En un comunicado difundido por la cadena de televisión iraní IRIB, la Guardia Revolucionaria ha señalado que “Jademi ha alcanzado la gracia del martirio en un ataque criminal terrorista del enemigo estaodunidense-sionista durante la madrugada de hoy”.
La nota oficial ensalza su trayectoria, calificando sus actuaciones de “grandiosas” y “ejemplares” tras casi medio siglo de “servicio al país”, y subraya que su legado “servirá de guía para la comunidad de Inteligencia iraní”.
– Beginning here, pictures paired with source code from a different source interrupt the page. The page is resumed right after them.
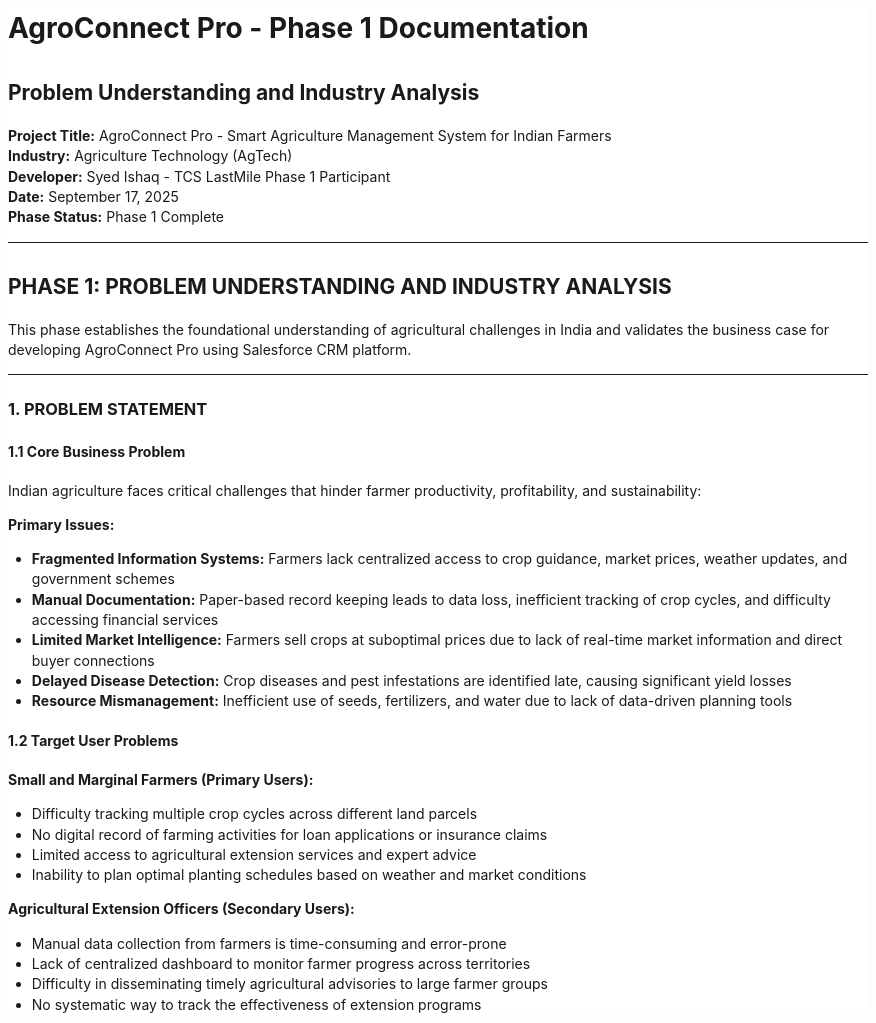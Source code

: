 # AgroConnect Pro - Phase 1 Documentation
## Problem Understanding and Industry Analysis

**Project Title:** AgroConnect Pro - Smart Agriculture Management System for Indian Farmers  
**Industry:** Agriculture Technology (AgTech)  
**Developer:** Syed Ishaq - TCS LastMile Phase 1 Participant  
**Date:** September 17, 2025  
**Phase Status:** Phase 1 Complete

---

## **PHASE 1: PROBLEM UNDERSTANDING AND INDUSTRY ANALYSIS**

This phase establishes the foundational understanding of agricultural challenges in India and validates the business case for developing AgroConnect Pro using Salesforce CRM platform.

---

### **1. PROBLEM STATEMENT**

#### **1.1 Core Business Problem**

Indian agriculture faces critical challenges that hinder farmer productivity, profitability, and sustainability:

**Primary Issues:**
- **Fragmented Information Systems:** Farmers lack centralized access to crop guidance, market prices, weather updates, and government schemes
- **Manual Documentation:** Paper-based record keeping leads to data loss, inefficient tracking of crop cycles, and difficulty accessing financial services
- **Limited Market Intelligence:** Farmers sell crops at suboptimal prices due to lack of real-time market information and direct buyer connections
- **Delayed Disease Detection:** Crop diseases and pest infestations are identified late, causing significant yield losses
- **Resource Mismanagement:** Inefficient use of seeds, fertilizers, and water due to lack of data-driven planning tools

#### **1.2 Target User Problems**

**Small and Marginal Farmers (Primary Users):**
- Difficulty tracking multiple crop cycles across different land parcels
- No digital record of farming activities for loan applications or insurance claims
- Limited access to agricultural extension services and expert advice
- Inability to plan optimal planting schedules based on weather and market conditions

**Agricultural Extension Officers (Secondary Users):**
- Manual data collection from farmers is time-consuming and error-prone
- Lack of centralized dashboard to monitor farmer progress across territories
- Difficulty in disseminating timely agricultural advisories to large farmer groups
- No systematic way to track the effectiveness of extension programs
Designado responsable de la Inteligencia de la Guardia Revolucionaria en junio de 2025
Asimismo, el texto destaca que “durante casi medio siglo de defensa honesta y valiente de la revolución, el distinguido general ha realizado contribuciones importantes, duraderas e instructivas en los campos de la Inteligencia y la seguridad, que pueden servir de guía para la comunidad de inteligencia del país durante muchos años, especialmente a la hora de enfrentarse a enemigos extranjeros a nivel estratégico y a sus siniestros y malvados planes para infiltrarse y desestabilizar la seguridad y la paz de Irán”.
Jademi fue designado responsable de la Inteligencia de la Guardia Revolucionaria en junio de 2025, en sustitución de Mohamad Kazemi, uno de los altos mandos militares abatidos durante la guerra de doce días lanzada igualmente por Estados Unidos e Israel contra Irán el pasado verano.
Según el último balance ofrecido por Teherán, la ofensiva ha causado hasta ahora 2.076 fallecidos, entre ellos 216 menores. La Media Luna Roja iraní ha detallado que los bombardeos han destruido o dañado más de 100.000 inmuebles civiles, de los cuales casi 40.000 se encuentran en la capital, Teherán. Además, en las cuatro semanas de ataques aéreos han resultado afectadas unas 600 escuelas y cerca de 300 centros sanitarios.